Weekend reports of an explosion on the island (notably without confirmation of damage to export infrastructure) highlight the distinction markets must make between events and disruptions. Oil only reacts to the latter.
Iran has reportedly accelerated tanker loadings in recent weeks, echoing behaviour observed ahead of last year’s hostilities. Barrels on water are harder to target than barrels in tanks.
The Strait of Hormuz Threat:
On February 1, Tehran signalled that it could close the Strait of Hormuz, the transit corridor for a substantial share of global crude and refined product flows, as well as Qatar’s LNG exports.

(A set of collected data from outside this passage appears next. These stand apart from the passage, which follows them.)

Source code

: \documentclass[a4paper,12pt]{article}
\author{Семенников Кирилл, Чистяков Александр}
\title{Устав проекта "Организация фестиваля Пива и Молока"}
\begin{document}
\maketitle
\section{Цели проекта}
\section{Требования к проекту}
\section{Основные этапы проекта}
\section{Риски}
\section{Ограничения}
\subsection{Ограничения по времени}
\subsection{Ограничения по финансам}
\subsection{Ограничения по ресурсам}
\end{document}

This remains the market’s nightmare scenario, but it is historically unprecedented.
Even partial disruption would matter. Saudi Arabia and the UAE have limited pipeline capacity that bypasses the strait, but it is not enough to offset a full closure. A sustained blockage would constitute a genuine supply shock.

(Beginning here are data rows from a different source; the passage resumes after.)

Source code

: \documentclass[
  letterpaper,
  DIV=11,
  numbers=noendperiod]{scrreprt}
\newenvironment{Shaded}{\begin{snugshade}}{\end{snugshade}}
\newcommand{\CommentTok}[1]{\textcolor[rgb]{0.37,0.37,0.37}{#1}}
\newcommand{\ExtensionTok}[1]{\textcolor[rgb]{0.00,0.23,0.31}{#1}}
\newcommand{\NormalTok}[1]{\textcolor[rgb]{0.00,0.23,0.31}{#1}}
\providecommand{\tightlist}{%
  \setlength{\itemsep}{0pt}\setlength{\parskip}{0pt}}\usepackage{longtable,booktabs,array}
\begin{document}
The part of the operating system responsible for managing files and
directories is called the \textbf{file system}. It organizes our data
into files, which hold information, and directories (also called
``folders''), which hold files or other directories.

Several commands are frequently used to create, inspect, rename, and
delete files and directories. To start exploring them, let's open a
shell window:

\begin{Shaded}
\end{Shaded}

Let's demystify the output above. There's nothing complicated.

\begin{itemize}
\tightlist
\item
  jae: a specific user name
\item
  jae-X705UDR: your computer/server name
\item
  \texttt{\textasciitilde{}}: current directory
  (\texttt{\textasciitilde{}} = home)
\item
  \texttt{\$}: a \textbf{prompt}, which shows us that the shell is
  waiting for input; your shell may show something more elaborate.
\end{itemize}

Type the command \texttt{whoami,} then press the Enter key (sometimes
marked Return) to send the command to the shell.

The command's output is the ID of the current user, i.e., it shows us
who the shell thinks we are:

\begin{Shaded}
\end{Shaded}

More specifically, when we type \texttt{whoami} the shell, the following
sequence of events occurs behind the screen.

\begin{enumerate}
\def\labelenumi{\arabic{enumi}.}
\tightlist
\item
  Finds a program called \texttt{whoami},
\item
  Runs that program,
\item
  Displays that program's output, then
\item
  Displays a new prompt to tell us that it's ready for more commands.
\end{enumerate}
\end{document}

Yet most analysts judge that Iran could not maintain such a closure for long against international naval pressure. Accordingly, the more plausible playbook consists of disruption rather than a full shutdown of oil passageways:
Harassment of shipping
GPS jamming (nearly 1,000 vessels per day experienced interference during last year’s conflict)

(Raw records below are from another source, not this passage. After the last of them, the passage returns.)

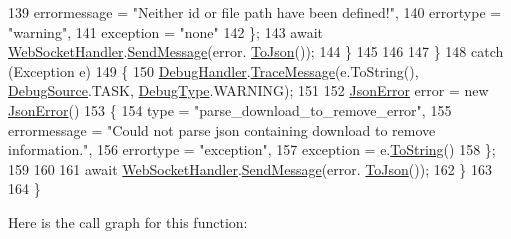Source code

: \begin{DoxyCode}
139                         errormessage = \textcolor{stringliteral}{"Neither id or file path have been defined!"},
140                         errortype = \textcolor{stringliteral}{"warning"},
141                         exception = \textcolor{stringliteral}{"none"}
142                     \};
143                     await \mbox{\hyperlink{class_little_weeb_library_1_1_handlers_1_1_web_socket_handler}{WebSocketHandler}}.\mbox{\hyperlink{class_little_weeb_library_1_1_handlers_1_1_web_socket_handler_a1de289d54d665a32c93478c68d3e6ad0}{SendMessage}}(error.
      \mbox{\hyperlink{class_little_weeb_library_1_1_models_1_1_json_error_a0e3e7dd2e2990404b7f0461742b23440}{ToJson}}());
144                 \}
145 
146 
147             \}
148             \textcolor{keywordflow}{catch} (Exception e)
149             \{
150                 \mbox{\hyperlink{class_little_weeb_library_1_1_handlers_1_1_debug_handler}{DebugHandler}}.\mbox{\hyperlink{class_little_weeb_library_1_1_handlers_1_1_debug_handler_afccb37dfd6b2114af72000c2f4fe4607}{TraceMessage}}(e.ToString(), 
      \mbox{\hyperlink{namespace_little_weeb_library_1_1_handlers_a2a6ca0775121c9c503d58aa254d292be}{DebugSource}}.TASK, \mbox{\hyperlink{namespace_little_weeb_library_1_1_handlers_ab66019ed40462876ec4e61bb3ccb0a62}{DebugType}}.WARNING);
151 
152                 \mbox{\hyperlink{class_little_weeb_library_1_1_models_1_1_json_error}{JsonError}} error = \textcolor{keyword}{new} \mbox{\hyperlink{class_little_weeb_library_1_1_models_1_1_json_error}{JsonError}}()
153                 \{
154                     type = \textcolor{stringliteral}{"parse\_download\_to\_remove\_error"},
155                     errormessage = \textcolor{stringliteral}{"Could not parse json containing download to remove information."},
156                     errortype = \textcolor{stringliteral}{"exception"},
157                     exception = e.\mbox{\hyperlink{class_little_weeb_library_1_1_models_1_1_json_error_ad7d5522c90119111d2e929f39e7f6d3c}{ToString}}()
158                 \};
159 
160 
161                 await \mbox{\hyperlink{class_little_weeb_library_1_1_handlers_1_1_web_socket_handler}{WebSocketHandler}}.\mbox{\hyperlink{class_little_weeb_library_1_1_handlers_1_1_web_socket_handler_a1de289d54d665a32c93478c68d3e6ad0}{SendMessage}}(error.
      \mbox{\hyperlink{class_little_weeb_library_1_1_models_1_1_json_error_a0e3e7dd2e2990404b7f0461742b23440}{ToJson}}());
162             \}
163 
164         \}
\end{DoxyCode}
Here is the call graph for this function\+:\nopagebreak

Selective infrastructure strikes, as seen in the 2019 Abqaiq attack that temporarily removed ~7% of global supply
Sea mines are another long-threatened option for deterring shipping
These tactics raise insurance costs, slow flows, and inject risk premia without triggering outright war.
Iran must also calibrate escalation against its relationship with China, its primary crude customer and diplomatic shield at the UN. Actions that materially threaten Gulf exports would run directly counter to Beijing’s energy security interests.
But the Market Has Already Run This Drill
The price response during last year’s conflict provides a useful template. Brent spiked above $80, its largest rally in more than three years, only to retrace once it became clear that physical infrastructure remained intact.
By the end of 2025, macro concerns about oversupply had pushed crude roughly 18% lower year-on-year, reinforcing the idea that structural balances still dominate episodic geopolitical risk.
And yet, despite that bearish backdrop, prices have risen ~19% this year, in part reflecting renewed fears of US-Iran confrontation. The geopolitical premium is back, but remains contingent.
A useful empirical rule of thumb comes from historical analysis: A 1% reduction in supply has tended to produce roughly a 4% increase in prices.
This elasticity explains why markets react violently to even small probabilities of disruption, and why rallies fade quickly when flows remain uninterrupted.
The Reality
The current situation is less about whether tensions exist (hint, they always do) and more about whether they translate into measurable supply loss.
But because the infrastructure is concentrated and spare capacity is finite, traders cannot afford to ignore it either. The region does not need to explode to move prices; it just needs to possess the possibility that it might.